Are you doing litigation? If so, your career is likely to involve a substantial amount of writing. At some point or another you are going to have to learn the bluebook. Might as well be now, given that too many mistakes in your work product during your summer could have an impact on the possibility of you getting a job.
how do you recommend working on bluebooking? (I am not in a journal).
Anonymous User wrote:Yeaaahhhhh, so I barely passed LRW because I basically gunned all the other classes and didn't pay too much attention to LRW. But I spent 1L summer writing decent amicus briefs for pro bono. How can I brush up/learn some writing/research skills. To be honest, it's the research part that haunts me most. Once I have what I need, the writing is usually fine.
Here are some ways you can work on your researching and bluebooking skills that come to mind. Get on a moot court team, take trial/appellate advocacy, take a clinic (if your school offers them), or take a seminar that requires you to produce a substantial work product.

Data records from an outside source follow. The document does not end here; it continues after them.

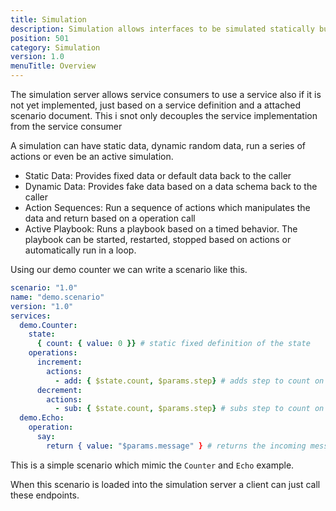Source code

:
 ```yaml
---
title: Simulation
description: Simulation allows interfaces to be simulated statically but also dynamically
position: 501
category: Simulation
version: 1.0
menuTitle: Overview
---
```


The simulation server allows service consumers to use a service also if it is not yet implemented, just based on a service definition and a attached scenario document. This i snot only decouples the service implementation from the service consumer 

A simulation can have static data, dynamic random data, run a series of actions or even be an active simulation.

* Static Data: Provides fixed data or default data back to the caller
* Dynamic Data: Provides fake data based on a data schema back to the caller
* Action Sequences: Run a sequence of actions which manipulates the data and return based on a operation call
* Active Playbook: Runs a playbook based on a timed behavior. The playbook can be started, restarted, stopped based on actions or automatically run in a loop.


Using our demo counter we can write a scenario like this.

```yaml
scenario: "1.0"
name: "demo.scenario"
version: "1.0"
services:
  demo.Counter:
    state:
      { count: { value: 0 }} # static fixed definition of the state
    operations:
      increment:
        actions:
          - add: { $state.count, $params.step} # adds step to count on every call
      decrement:
        actions:
          - sub: { $state.count, $params.step} # subs step to count on every call
  demo.Echo:
    operation:
      say:
        return { value: "$params.message" } # returns the incoming message param back as result
```

This is a simple scenario which mimic the `Counter` and `Echo` example.

When this scenario is loaded into the simulation server a client can just call these endpoints.


        
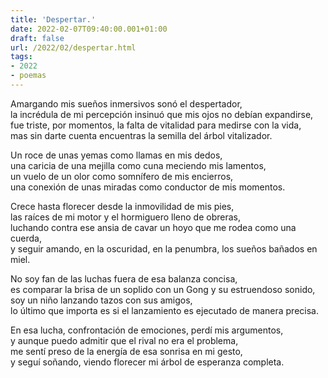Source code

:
 ```yaml
---
title: 'Despertar.'
date: 2022-02-07T09:40:00.001+01:00
draft: false
url: /2022/02/despertar.html
tags: 
- 2022
- poemas
---
```


Amargando mis sueños inmersivos sonó el despertador,  
la incrédula de mi percepción insinuó que mis ojos no debían expandirse,  
fue triste, por momentos, la falta de vitalidad para medirse con la vida,  
mas sin darte cuenta encuentras la semilla del árbol vitalizador.  

Un roce de unas yemas como llamas en mis dedos,  
una caricia de una mejilla como cuna meciendo mis lamentos,  
un vuelo de un olor como somnífero de mis encierros,  
una conexión de unas miradas como conductor de mis momentos.  

Crece hasta florecer desde la inmovilidad de mis pies,  
las raíces de mi motor y el hormiguero lleno de obreras,  
luchando contra ese ansia de cavar un hoyo que me rodea como una cuerda,  
y seguir amando, en la oscuridad, en la penumbra, los sueños bañados en miel.  

No soy fan de las luchas fuera de esa balanza concisa,  
es comparar la brisa de un soplido con un Gong y su estruendoso sonido,  
soy un niño lanzando tazos con sus amigos,  
lo último que importa es si el lanzamiento es ejecutado de manera precisa.  

En esa lucha, confrontación de emociones, perdí mis argumentos,  
y aunque puedo admitir que el rival no era el problema,  
me sentí preso de la energía de esa sonrisa en mi gesto,  
y seguí soñando, viendo florecer mi árbol de esperanza completa.  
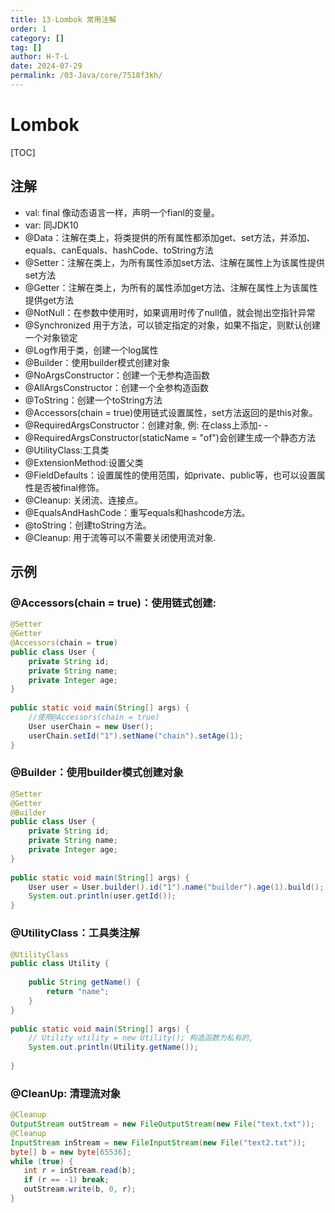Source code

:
 ```yaml
---
title: 13-Lombok 常用注解
order: 1
category: []
tag: []
author: H·T·L
date: 2024-07-29
permalink: /03-Java/core/7518f3kh/
---
```

# Lombok

[TOC]

## 注解

- val: final 像动态语言一样，声明一个fianl的变量。
- var: 同JDK10
- @Data：注解在类上，将类提供的所有属性都添加get、set方法，并添加、equals、canEquals、hashCode、toString方法
- @Setter：注解在类上，为所有属性添加set方法、注解在属性上为该属性提供set方法
- @Getter：注解在类上，为所有的属性添加get方法、注解在属性上为该属性提供get方法
- @NotNull：在参数中使用时，如果调用时传了null值，就会抛出空指针异常
- @Synchronized 用于方法，可以锁定指定的对象，如果不指定，则默认创建一个对象锁定
- @Log作用于类，创建一个log属性
- @Builder：使用builder模式创建对象
- @NoArgsConstructor：创建一个无参构造函数
- @AllArgsConstructor：创建一个全参构造函数
- @ToString：创建一个toString方法
- @Accessors(chain = true)使用链式设置属性，set方法返回的是this对象。
- @RequiredArgsConstructor：创建对象, 例: 在class上添加- - 
- @RequiredArgsConstructor(staticName = "of")会创建生成一个静态方法
- @UtilityClass:工具类
- @ExtensionMethod:设置父类
- @FieldDefaults：设置属性的使用范围，如private、public等，也可以设置属性是否被final修饰。
- @Cleanup: 关闭流、连接点。
- @EqualsAndHashCode：重写equals和hashcode方法。
- @toString：创建toString方法。
- @Cleanup: 用于流等可以不需要关闭使用流对象.

## 示例

### @Accessors(chain = true)：使用链式创建:

```java
@Setter
@Getter
@Accessors(chain = true)
public class User {
    private String id;
    private String name;
    private Integer age;
}
 
public static void main(String[] args) {
    //使用@Accessors(chain = true)
    User userChain = new User();
    userChain.setId("1").setName("chain").setAge(1);
}
```

### @Builder：使用builder模式创建对象

```java
@Setter
@Getter
@Builder
public class User {
    private String id;
    private String name;
    private Integer age;
}
 
public static void main(String[] args) {
    User user = User.builder().id("1").name("builder").age(1).build();
    System.out.println(user.getId());
}
```

### @UtilityClass：工具类注解

```java
@UtilityClass
public class Utility {
 
    public String getName() {
        return "name";
    }
}
 
public static void main(String[] args) {
    // Utility utility = new Utility(); 构造函数为私有的,
    System.out.println(Utility.getName());
 
}
```

### @CleanUp: 清理流对象

```java
@Cleanup
OutputStream outStream = new FileOutputStream(new File("text.txt"));
@Cleanup
InputStream inStream = new FileInputStream(new File("text2.txt"));
byte[] b = new byte[65536];
while (true) {
   int r = inStream.read(b);
   if (r == -1) break;
   outStream.write(b, 0, r); 
}
```

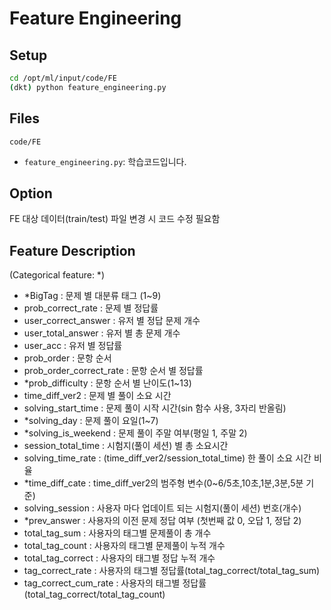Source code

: # Feature Engineering

## Setup
```bash
cd /opt/ml/input/code/FE
(dkt) python feature_engineering.py
```

## Files
`code/FE`
* `feature_engineering.py`: 학습코드입니다.

## Option
FE 대상 데이터(train/test) 파일 변경 시 코드 수정 필요함

## Feature Description
(Categorical feature: *)
<!-- * userID 
* assessmentItemID           0
* testId                     0
* answerCode                 0
* Timestamp                  0
* KnowledgeTag               0 -->
* *BigTag                     : 문제 별 대분류 태그 (1~9)
* prob_correct_rate          : 문제 별 정답률
* user_correct_answer        : 유저 별 정답 문제 개수
* user_total_answer          : 유저 별 총 문제 개수
* user_acc                   : 유저 별 정답률
* prob_order                 : 문항 순서
* prob_order_correct_rate    : 문항 순서 별 정답률
* *prob_difficulty           : 문항 순서 별 난이도(1~13) 
* time_diff_ver2             : 문제 별 풀이 소요 시간
* solving_start_time         : 문제 풀이 시작 시간(sin 함수 사용, 3자리 반올림)
* *solving_day                : 문제 풀이 요일(1~7)
* *solving_is_weekend         : 문제 풀이 주말 여부(평일 1, 주말 2)
* session_total_time         : 시험지(풀이 세션) 별 총 소요시간
* solving_time_rate          : (time_diff_ver2/session_total_time) 한 풀이 소요 시간 비율
* *time_diff_cate             : time_diff_ver2의 범주형 변수(0~6/5초,10초,1분,3분,5분 기준)
* solving_session            : 사용자 마다 업데이트 되는 시험지(풀이 세션) 번호(개수)
* *prev_answer                : 사용자의 이전 문제 정답 여부 (첫번째 값 0, 오답 1, 정답 2)
* total_tag_sum              : 사용자의 태그별 문제풀이 총 개수
* total_tag_count            : 사용자의 태그별 문제풀이 누적 개수
* total_tag_correct          : 사용자의 태그별 정답 누적 개수
* tag_correct_rate           : 사용자의 태그별 정답률(total_tag_correct/total_tag_sum)
* tag_correct_cum_rate       : 사용자의 태그별 정답률(total_tag_correct/total_tag_count)


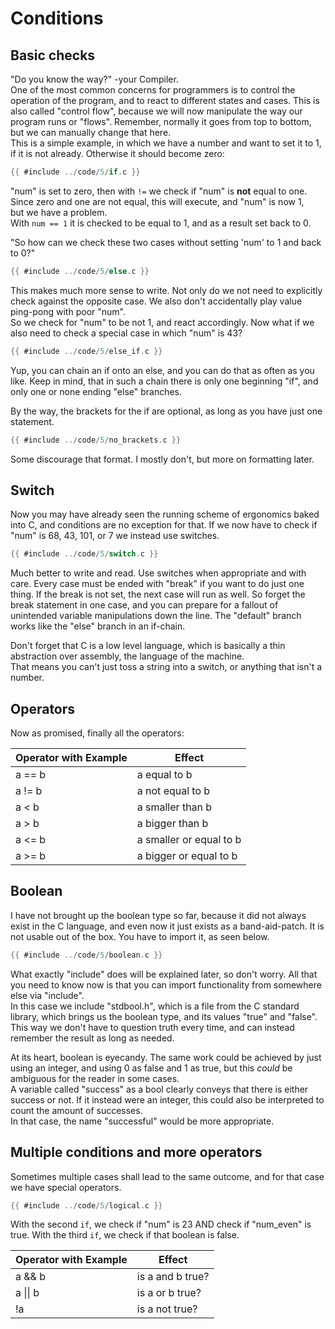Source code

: # Conditions

## Basic checks

"Do you know the way?" -your Compiler.  
One of the most common concerns for programmers is to control the operation of
the program, and to react to different states and cases. This is also called
"control flow", because we will now manipulate the way our program runs or
"flows".
Remember, normally it goes from top to bottom, but we can manually change that
here.  
This is a simple example, in which we have a number and want to set it to 1, if
it is not already. Otherwise it should become zero:  

```c
{{ #include ../code/5/if.c }}
```

"num" is set to zero, then with `!=` we check if "num" is **not** equal to
one.  
Since zero and one are not equal, this will execute, and "num" is now 1,  
but we have a problem.  
With `num == 1` it is checked to be equal to 1, and as a result set back to 0.  
  
"So how can we check these two cases without setting 'num' to 1 and back to
0?"  

```c
{{ #include ../code/5/else.c }}
```

This makes much more sense to write. Not only do we not need to explicitly check
against the opposite case. We also don't accidentally play value ping-pong with
poor "num".  
So we check for "num" to be not 1, and react accordingly. Now what if we also
need to check a special case in which "num" is 43?  

```c
{{ #include ../code/5/else_if.c }}
```

Yup, you can chain an if onto an else, and you can do that as often as you like.
Keep in mind, that in such a chain there is only one beginning "if",
and only one or none ending "else" branches.  
  
By the way, the brackets for the if are optional, as long as you have just one
statement.  

```c
{{ #include ../code/5/no_brackets.c }}
```

Some discourage that format. I mostly don't, but more on formatting later.  

## Switch

Now you may have already seen the running scheme of ergonomics baked into C, and
conditions are no exception for that. If we now have to check if "num" is 68,
43, 101, or 7 we instead use switches.  

```c
{{ #include ../code/5/switch.c }}
```

Much better to write and read. Use switches when appropriate and with care.
Every case must be ended with "break" if you want to do just one thing. If the
break is not set, the next case will run as well. So forget the break
statement in one case, and you can prepare for a fallout of unintended
variable manipulations down the line. The "default" branch works like the "else"
branch in an if-chain.  
  
Don't forget that C is a low level language, which is basically a thin
abstraction over assembly, the language of the machine.  
That means you can't just toss a string into a switch, or anything that isn't a
number.  

## Operators

Now as promised, finally all the operators:  

| Operator with Example | Effect                  |
|-----------------------|-------------------------|
| a == b                | a equal to b            |
| a != b                | a not equal to b        |
| a < b                 | a smaller than b        |
| a > b                 | a bigger than b         |
| a <= b                | a smaller or equal to b |
| a >= b                | a bigger or equal to b  |

## Boolean

I have not brought up the boolean type so far, because it did not always exist
in the C language, and even now it just exists as a band-aid-patch. It is not
usable out of the box. You have to import it, as seen below.  

```c
{{ #include ../code/5/boolean.c }}
```

What exactly "include" does will be explained later, so don't worry. All that
you need to know now is that you can import functionality from somewhere else
via "include".  
In this case we include "stdbool.h", which is a file from the C standard
library, which brings us the boolean type, and its values "true" and "false".  
This way we don't have to question truth every time, and can instead remember
the result as long as needed.  
  
At its heart, boolean is eyecandy. The same work could be achieved by just using
an integer, and using 0 as false and 1 as true,
but this _could_ be ambiguous for the reader in some cases.  
A variable called "success" as a bool clearly conveys that there is either
success or not. If it instead were an integer, this could also be interpreted to
count the amount of successes.  
In that case, the name "successful" would be more appropriate.  

## Multiple conditions and more operators

Sometimes multiple cases shall lead to the same outcome, and for that case we
have special operators.  

```c
{{ #include ../code/5/logical.c }}
```

With the second `if`, we check if "num" is 23 AND check if "num_even" is true.
With the third `if`, we check if that boolean is false.  

| Operator with Example | Effect           |
|-----------------------|------------------|
| a && b                | is a and b true? |
| a \|\| b              | is a or b true?  |
| !a                    | is a not true?   |
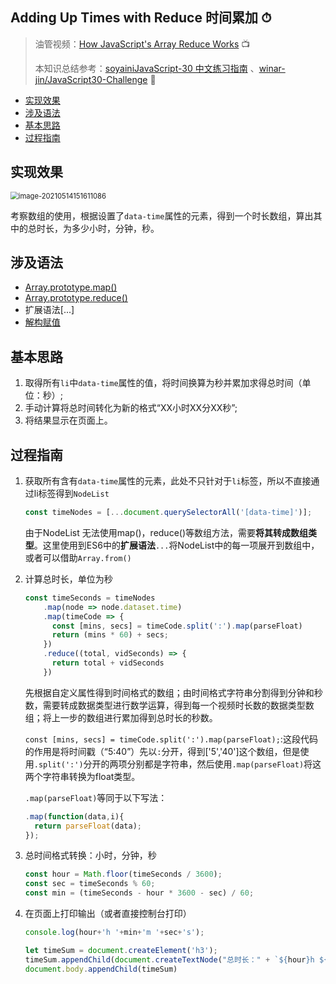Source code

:## Adding Up Times with Reduce 时间累加 ⏱

> 油管视频：[How JavaScript's Array Reduce Works](https://www.youtube.com/watch?v=SadWPo2KZWg&list=PLu8EoSxDXHP6CGK4YVJhL_VWetA865GOH&index=19) 📺
>
> 本知识总结参考：[soyainiJavaScript-30 中文练习指南](https://github.com/soyaine/JavaScript30) 、[winar-jin/JavaScript30-Challenge](https://github.com/winar-jin/JavaScript30-Challenge) 🦥

* [实现效果](#实现效果)
* [涉及语法](#涉及语法)
* [基本思路](#基本思路)
* [过程指南](#过程指南)

## 实现效果

<img src="https://picgo-bed-1305701422.cos.ap-shanghai.myqcloud.com/picgo/20210514151611_D18.png" alt="image-20210514151611086" style="zoom:80%;" />

考察数组的使用，根据设置了`data-time`属性的元素，得到一个时长数组，算出其中的总时长，为多少小时，分钟，秒。



## 涉及语法

- [Array.prototype.map()](https://developer.mozilla.org/zh-CN/docs/Web/JavaScript/Reference/Global_Objects/Array/map)
- [Array.prototype.reduce()](https://developer.mozilla.org/zh-CN/docs/Web/JavaScript/Reference/Global_Objects/Array/Reduce)
- 扩展语法[...]
- [解构赋值](https://developer.mozilla.org/zh-CN/docs/Web/JavaScript/Reference/Operators/Destructuring_assignment)



## 基本思路

1. 取得所有`li`中`data-time`属性的值，将时间换算为秒并累加求得总时间（单位：秒）;
2. 手动计算将总时间转化为新的格式“XX小时XX分XX秒”;
3. 将结果显示在页面上。



## 过程指南

1. 获取所有含有`data-time`属性的元素，此处不只针对于`li`标签，所以不直接通过li标签得到`NodeList`

   ```js
   const timeNodes = [...document.querySelectorAll('[data-time]')];
   ```

   由于NodeList 无法使用map()，reduce()等数组方法，需要**将其转成数组类型**。这里使用到ES6中的**扩展语法**`...`将NodeList中的每一项展开到数组中，或者可以借助`Array.from()` 

2. 计算总时长，单位为秒

   ```js
   const timeSeconds = timeNodes
       .map(node => node.dataset.time)
       .map(timeCode => {
         const [mins, secs] = timeCode.split(':').map(parseFloat)
         return (mins * 60) + secs;
       })
       .reduce((total, vidSeconds) => {
         return total + vidSeconds
       })
   ```

   先根据自定义属性得到时间格式的数组；由时间格式字符串分割得到分钟和秒数，需要转成数据类型进行数学运算，得到每一个视频时长数的数据类型数组；将上一步的数组进行累加得到总时长的秒数。

   `const [mins, secs] = timeCode.split(':').map(parseFloat);`:这段代码的作用是将时间戳（“5:40”）先以`:`分开，得到['5','40']这个数组，但是使用`.split(':')`分开的两项分别都是字符串，然后使用`.map(parseFloat)`将这两个字符串转换为float类型。

   `.map(parseFloat)`等同于以下写法：

   ```js
   .map(function(data,i){
     return parseFloat(data);
   });
   ```

3. 总时间格式转换：小时，分钟，秒

   ```js
   const hour = Math.floor(timeSeconds / 3600);
   const sec = timeSeconds % 60;
   const min = (timeSeconds - hour * 3600 - sec) / 60;
   ```

4. 在页面上打印输出（或者直接控制台打印）

   ```js
   console.log(hour+'h '+min+'m '+sec+'s');
   
   let timeSum = document.createElement('h3');
   timeSum.appendChild(document.createTextNode("总时长：" + `${hour}h ${min}m ${sec}s`))
   document.body.appendChild(timeSum)
   ```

Calling the WestLaw representatives a few times for help on some of your research tasks will help improve your research. Ask them to send you the search strings. Learn how to write these yourself -- it is not that difficult. You will become much more efficient in your research. Basically, practice is what is going to improve your research and writing.
Also, tab your bluebook. You'll start to get a feel for where information is located.